[AIM OF THE TASK]: The answer must be every line of the records below that holds the word "커널모드에서".

[[ DATASET CONTENT, beginning ]]

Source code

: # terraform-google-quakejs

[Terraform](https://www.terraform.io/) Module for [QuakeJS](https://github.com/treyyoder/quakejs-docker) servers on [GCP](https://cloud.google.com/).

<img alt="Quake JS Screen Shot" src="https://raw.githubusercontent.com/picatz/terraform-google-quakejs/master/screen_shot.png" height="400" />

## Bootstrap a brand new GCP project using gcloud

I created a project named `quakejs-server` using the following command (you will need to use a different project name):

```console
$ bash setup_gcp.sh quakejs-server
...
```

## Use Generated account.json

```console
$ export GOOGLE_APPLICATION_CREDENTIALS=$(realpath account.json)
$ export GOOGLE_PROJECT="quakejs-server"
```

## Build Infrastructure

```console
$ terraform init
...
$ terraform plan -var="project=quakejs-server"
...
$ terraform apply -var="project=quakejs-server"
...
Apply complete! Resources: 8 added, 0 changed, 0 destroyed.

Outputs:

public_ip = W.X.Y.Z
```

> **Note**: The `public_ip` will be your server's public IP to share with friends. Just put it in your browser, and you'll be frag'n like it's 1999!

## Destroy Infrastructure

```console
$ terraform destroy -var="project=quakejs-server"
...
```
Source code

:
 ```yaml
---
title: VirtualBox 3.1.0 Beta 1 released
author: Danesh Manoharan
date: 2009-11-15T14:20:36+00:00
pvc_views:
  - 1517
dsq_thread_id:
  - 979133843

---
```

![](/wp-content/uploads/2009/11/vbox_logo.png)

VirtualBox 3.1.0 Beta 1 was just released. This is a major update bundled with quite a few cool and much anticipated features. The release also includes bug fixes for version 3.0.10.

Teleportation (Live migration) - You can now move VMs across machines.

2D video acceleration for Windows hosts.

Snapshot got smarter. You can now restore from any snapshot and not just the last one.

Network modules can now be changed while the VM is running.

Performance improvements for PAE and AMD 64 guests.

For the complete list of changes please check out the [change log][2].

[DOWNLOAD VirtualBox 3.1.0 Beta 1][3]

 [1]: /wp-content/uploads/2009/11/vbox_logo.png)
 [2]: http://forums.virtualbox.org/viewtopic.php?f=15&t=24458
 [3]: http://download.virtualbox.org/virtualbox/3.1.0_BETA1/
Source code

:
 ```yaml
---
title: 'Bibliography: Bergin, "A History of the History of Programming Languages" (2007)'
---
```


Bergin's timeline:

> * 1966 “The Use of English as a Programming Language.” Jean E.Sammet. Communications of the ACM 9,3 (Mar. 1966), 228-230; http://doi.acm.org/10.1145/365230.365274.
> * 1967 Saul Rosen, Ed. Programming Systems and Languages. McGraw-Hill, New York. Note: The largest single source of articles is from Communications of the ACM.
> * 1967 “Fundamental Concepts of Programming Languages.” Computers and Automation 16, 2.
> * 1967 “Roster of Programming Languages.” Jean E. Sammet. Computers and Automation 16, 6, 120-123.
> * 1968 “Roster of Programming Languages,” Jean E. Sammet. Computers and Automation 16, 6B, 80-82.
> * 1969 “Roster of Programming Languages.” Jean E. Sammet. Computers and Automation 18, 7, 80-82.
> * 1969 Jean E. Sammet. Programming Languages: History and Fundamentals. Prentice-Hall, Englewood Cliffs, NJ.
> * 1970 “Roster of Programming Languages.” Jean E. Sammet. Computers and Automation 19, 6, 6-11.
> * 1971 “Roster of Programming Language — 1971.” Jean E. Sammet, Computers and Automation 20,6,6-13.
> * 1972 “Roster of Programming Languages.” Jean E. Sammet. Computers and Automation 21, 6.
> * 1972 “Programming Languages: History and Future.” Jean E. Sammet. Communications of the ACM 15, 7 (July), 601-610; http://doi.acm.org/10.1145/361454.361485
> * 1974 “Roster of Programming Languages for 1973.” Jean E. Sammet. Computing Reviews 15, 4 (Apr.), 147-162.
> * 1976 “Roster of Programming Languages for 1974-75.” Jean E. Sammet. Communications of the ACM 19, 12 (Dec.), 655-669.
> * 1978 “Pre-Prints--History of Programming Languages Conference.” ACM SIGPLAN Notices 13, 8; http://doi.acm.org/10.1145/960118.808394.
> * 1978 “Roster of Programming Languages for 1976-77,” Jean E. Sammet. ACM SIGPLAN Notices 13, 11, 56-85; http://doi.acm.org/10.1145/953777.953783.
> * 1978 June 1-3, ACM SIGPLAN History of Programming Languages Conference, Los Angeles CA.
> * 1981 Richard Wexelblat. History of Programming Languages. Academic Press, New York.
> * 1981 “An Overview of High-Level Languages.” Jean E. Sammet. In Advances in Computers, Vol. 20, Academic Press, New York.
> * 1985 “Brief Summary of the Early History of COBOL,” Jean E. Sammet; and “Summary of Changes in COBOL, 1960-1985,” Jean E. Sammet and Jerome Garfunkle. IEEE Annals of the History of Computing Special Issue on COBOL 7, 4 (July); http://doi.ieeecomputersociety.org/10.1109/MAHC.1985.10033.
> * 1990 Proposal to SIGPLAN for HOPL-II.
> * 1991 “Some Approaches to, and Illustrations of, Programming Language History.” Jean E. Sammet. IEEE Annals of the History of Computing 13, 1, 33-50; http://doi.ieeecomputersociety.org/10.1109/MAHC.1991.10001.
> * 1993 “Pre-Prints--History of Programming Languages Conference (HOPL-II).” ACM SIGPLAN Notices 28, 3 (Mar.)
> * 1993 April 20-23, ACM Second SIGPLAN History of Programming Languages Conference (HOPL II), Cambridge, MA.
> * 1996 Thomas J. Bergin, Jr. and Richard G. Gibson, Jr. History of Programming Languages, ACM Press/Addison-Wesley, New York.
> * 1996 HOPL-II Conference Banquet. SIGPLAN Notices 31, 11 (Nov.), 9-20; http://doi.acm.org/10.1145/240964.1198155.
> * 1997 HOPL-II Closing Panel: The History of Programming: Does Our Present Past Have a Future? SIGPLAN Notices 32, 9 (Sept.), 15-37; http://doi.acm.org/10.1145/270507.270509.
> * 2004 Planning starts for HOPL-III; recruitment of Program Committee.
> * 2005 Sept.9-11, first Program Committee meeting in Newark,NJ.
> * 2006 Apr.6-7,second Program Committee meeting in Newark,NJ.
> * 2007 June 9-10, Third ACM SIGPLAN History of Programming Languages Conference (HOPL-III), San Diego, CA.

[[ DATASET CONTENT, end ]]
[[ DATASET CONTENT, beginning ]]

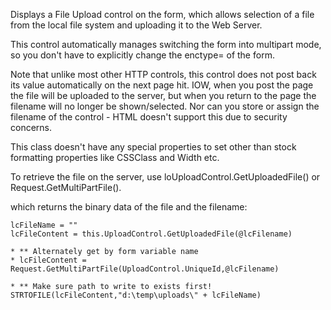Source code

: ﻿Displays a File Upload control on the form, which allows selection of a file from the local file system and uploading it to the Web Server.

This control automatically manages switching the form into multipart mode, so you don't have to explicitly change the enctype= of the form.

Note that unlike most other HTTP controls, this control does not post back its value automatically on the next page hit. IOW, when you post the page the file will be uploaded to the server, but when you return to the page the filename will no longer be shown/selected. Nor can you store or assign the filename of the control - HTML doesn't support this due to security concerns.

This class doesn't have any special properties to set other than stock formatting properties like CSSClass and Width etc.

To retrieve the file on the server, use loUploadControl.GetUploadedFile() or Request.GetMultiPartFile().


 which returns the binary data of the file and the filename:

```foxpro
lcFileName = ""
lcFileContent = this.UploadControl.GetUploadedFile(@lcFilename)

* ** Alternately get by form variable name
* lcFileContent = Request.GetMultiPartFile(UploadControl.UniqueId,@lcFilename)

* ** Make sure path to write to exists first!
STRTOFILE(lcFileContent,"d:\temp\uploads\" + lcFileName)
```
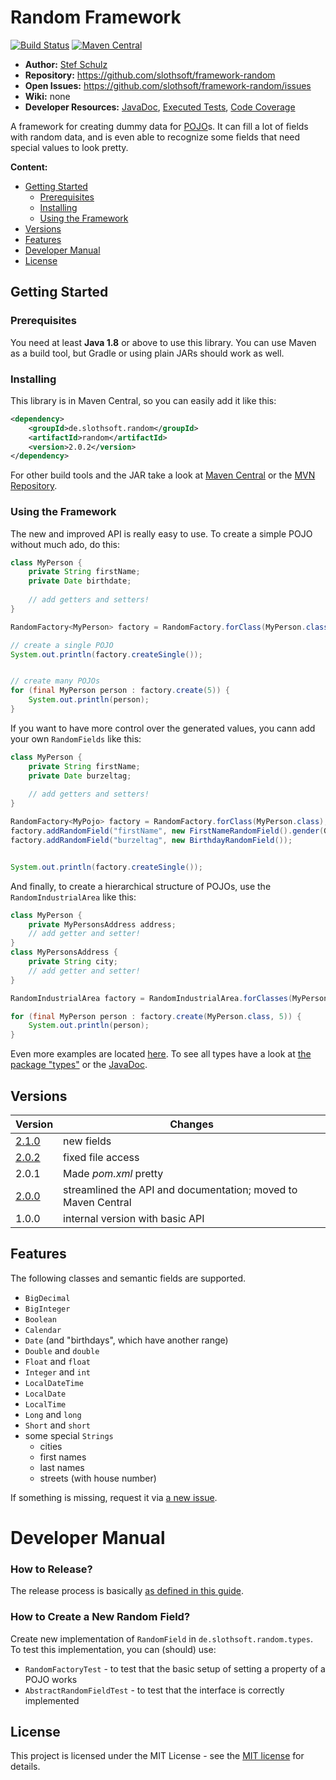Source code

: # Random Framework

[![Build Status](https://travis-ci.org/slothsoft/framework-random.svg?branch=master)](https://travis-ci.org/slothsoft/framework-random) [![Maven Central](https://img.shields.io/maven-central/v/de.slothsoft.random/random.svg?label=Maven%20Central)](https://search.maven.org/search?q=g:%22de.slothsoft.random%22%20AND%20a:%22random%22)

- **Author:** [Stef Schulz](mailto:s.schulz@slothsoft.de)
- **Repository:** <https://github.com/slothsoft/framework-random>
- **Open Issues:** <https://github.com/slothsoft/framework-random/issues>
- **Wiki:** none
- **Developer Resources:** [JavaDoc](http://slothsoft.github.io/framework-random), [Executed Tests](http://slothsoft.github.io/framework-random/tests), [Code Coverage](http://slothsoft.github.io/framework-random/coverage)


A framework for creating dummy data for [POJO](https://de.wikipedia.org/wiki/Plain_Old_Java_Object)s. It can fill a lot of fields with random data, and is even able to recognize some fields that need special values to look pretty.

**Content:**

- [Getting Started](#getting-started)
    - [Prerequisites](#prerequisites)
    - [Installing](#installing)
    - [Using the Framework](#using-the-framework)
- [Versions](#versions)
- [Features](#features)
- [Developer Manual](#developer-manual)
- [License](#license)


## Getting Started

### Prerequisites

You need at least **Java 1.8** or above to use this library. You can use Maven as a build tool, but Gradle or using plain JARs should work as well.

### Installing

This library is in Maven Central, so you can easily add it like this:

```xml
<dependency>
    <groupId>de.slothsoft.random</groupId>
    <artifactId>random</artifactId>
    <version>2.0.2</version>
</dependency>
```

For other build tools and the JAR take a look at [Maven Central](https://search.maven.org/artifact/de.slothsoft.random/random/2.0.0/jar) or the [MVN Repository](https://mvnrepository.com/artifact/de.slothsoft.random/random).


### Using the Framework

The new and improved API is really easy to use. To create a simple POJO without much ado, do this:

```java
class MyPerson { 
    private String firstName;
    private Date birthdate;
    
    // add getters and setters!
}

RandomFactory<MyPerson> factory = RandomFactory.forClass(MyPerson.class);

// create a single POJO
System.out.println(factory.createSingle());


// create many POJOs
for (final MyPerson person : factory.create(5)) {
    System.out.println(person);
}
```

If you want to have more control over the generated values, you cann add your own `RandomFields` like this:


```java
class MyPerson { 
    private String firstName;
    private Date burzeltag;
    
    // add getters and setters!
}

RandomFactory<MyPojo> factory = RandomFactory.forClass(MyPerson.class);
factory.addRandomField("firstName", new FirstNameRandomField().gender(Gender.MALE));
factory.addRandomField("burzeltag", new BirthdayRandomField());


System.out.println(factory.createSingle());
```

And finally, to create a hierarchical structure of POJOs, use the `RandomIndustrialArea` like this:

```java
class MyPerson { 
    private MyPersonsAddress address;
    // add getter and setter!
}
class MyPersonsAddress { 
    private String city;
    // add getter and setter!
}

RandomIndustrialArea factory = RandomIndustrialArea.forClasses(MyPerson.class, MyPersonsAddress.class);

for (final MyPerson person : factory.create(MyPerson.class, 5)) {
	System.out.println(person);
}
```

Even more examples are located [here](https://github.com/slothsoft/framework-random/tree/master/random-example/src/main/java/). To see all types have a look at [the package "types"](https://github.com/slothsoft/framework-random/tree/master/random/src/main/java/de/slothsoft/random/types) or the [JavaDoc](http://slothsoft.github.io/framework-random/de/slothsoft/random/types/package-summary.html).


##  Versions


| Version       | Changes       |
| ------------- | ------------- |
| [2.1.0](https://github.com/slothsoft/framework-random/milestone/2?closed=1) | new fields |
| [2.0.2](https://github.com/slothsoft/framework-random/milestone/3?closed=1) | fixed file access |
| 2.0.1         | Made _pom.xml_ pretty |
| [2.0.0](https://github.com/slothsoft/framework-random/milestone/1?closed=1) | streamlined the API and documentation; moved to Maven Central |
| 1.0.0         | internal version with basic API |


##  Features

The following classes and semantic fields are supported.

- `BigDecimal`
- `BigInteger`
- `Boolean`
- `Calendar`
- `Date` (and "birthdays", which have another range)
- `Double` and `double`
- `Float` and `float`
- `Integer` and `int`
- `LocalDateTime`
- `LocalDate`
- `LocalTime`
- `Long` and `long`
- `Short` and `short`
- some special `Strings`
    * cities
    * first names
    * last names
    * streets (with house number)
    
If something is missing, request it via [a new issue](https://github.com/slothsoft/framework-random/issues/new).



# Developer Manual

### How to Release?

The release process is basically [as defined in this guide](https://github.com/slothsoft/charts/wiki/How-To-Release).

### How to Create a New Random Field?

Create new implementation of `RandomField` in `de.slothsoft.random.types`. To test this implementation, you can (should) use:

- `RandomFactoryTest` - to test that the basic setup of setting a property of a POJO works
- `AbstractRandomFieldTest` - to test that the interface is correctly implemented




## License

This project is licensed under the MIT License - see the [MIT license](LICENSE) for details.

[[ DATASET CONTENT, end ]]
[[ DATASET CONTENT, beginning ]]

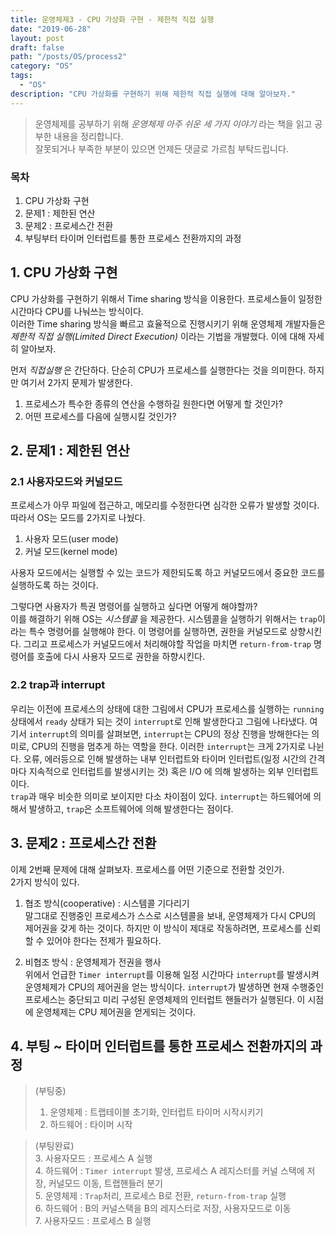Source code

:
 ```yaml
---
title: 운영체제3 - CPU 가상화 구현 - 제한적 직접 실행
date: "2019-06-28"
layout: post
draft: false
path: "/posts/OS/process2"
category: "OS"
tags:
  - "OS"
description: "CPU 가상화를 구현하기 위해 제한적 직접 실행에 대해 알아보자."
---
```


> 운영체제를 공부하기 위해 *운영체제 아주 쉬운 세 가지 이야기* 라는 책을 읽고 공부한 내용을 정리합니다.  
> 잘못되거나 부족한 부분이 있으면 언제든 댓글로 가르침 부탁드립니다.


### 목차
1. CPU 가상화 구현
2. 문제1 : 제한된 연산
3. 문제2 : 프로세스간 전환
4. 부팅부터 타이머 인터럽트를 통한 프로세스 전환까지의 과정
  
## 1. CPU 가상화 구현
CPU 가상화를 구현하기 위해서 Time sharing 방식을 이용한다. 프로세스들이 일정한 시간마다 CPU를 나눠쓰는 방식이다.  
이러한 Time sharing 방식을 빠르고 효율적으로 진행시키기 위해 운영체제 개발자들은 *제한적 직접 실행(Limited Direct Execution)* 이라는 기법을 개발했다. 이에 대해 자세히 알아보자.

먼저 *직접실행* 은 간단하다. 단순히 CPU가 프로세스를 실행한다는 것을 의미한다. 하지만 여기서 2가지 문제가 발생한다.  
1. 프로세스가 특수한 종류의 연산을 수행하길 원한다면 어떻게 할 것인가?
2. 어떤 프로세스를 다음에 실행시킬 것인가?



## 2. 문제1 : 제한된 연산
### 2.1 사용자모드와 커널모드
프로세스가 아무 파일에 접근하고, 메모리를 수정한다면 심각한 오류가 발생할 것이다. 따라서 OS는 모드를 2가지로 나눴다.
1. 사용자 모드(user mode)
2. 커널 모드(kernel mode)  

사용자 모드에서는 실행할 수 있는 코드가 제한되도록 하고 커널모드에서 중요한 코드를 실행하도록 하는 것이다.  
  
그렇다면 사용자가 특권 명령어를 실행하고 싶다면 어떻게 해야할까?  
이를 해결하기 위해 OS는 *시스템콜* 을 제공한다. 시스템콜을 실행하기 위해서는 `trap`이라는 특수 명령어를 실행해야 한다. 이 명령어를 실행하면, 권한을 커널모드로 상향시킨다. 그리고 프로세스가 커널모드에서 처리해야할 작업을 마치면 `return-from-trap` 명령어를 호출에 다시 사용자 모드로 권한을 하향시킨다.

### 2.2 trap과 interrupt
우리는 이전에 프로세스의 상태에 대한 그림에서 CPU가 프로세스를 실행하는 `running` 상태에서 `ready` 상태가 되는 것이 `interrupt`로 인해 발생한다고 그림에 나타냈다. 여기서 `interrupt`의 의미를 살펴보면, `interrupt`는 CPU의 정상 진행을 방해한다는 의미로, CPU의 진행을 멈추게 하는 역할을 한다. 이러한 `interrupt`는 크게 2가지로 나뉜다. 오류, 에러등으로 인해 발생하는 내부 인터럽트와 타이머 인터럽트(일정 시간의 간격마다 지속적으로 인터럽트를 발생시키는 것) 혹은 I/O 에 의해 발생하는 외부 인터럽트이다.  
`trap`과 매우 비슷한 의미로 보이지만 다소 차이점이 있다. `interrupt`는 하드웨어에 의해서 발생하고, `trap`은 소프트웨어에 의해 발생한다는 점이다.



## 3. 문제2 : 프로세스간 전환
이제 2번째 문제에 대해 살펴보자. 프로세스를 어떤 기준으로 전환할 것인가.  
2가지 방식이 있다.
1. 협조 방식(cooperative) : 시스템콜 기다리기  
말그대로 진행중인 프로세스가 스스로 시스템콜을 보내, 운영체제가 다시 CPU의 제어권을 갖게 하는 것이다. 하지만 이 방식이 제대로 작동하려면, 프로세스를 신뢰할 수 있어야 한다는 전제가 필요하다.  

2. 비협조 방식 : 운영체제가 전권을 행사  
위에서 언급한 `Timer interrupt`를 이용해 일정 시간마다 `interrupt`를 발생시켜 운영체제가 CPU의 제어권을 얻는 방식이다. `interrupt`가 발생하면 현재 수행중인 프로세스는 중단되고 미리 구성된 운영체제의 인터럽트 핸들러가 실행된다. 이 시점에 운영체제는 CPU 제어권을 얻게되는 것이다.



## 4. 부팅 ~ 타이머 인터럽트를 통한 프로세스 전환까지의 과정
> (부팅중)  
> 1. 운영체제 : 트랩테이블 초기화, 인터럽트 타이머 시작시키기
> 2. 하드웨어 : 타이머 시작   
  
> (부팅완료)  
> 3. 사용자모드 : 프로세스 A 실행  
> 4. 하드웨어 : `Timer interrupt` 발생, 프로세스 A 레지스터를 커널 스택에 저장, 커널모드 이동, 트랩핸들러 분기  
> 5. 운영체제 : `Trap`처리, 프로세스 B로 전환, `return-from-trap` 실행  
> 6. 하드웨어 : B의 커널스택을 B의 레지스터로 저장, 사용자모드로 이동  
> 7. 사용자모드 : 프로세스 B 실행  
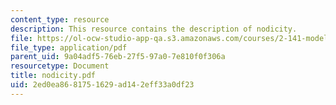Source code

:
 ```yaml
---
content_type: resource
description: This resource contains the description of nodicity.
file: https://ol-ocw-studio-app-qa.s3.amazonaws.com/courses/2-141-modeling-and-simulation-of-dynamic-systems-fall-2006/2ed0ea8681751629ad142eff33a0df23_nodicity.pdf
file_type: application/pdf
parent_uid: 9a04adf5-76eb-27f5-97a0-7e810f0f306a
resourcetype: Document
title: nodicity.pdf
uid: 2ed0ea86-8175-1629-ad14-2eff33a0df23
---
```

[[ DATASET CONTENT, end ]]

[SOLUTION TO THE PROBLEM]:
사용자 모드에서는 실행할 수 있는 코드가 제한되도록 하고 커널모드에서 중요한 코드를 실행하도록 하는 것이다.  
이를 해결하기 위해 OS는 *시스템콜* 을 제공한다. 시스템콜을 실행하기 위해서는 `trap`이라는 특수 명령어를 실행해야 한다. 이 명령어를 실행하면, 권한을 커널모드로 상향시킨다. 그리고 프로세스가 커널모드에서 처리해야할 작업을 마치면 `return-from-trap` 명령어를 호출에 다시 사용자 모드로 권한을 하향시킨다.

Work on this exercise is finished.